**Task requirements:** Go through the entries below and collect each line with the string "value" in it.

**Items from a dataset:**
- - - - - - -
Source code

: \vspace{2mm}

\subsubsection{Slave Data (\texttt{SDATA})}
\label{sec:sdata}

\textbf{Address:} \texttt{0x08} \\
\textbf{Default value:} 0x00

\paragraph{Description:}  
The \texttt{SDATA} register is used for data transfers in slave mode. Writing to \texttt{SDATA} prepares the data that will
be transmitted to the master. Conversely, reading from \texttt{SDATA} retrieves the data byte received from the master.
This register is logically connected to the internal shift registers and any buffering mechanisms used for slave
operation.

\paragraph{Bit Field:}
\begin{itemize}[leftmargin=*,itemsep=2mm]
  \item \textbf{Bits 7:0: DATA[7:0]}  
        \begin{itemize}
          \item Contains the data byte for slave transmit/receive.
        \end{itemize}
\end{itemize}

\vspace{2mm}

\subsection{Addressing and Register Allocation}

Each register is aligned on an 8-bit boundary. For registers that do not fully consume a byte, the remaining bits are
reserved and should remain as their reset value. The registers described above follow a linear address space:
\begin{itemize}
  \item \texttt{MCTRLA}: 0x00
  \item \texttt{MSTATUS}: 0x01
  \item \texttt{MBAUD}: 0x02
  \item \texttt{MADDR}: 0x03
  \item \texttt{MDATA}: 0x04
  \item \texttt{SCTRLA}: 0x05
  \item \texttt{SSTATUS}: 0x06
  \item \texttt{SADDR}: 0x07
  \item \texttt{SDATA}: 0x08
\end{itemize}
- - - - - - -
**Result below:**
\textbf{Default value:} 0x00
reserved and should remain as their reset value. The registers described above follow a linear address space:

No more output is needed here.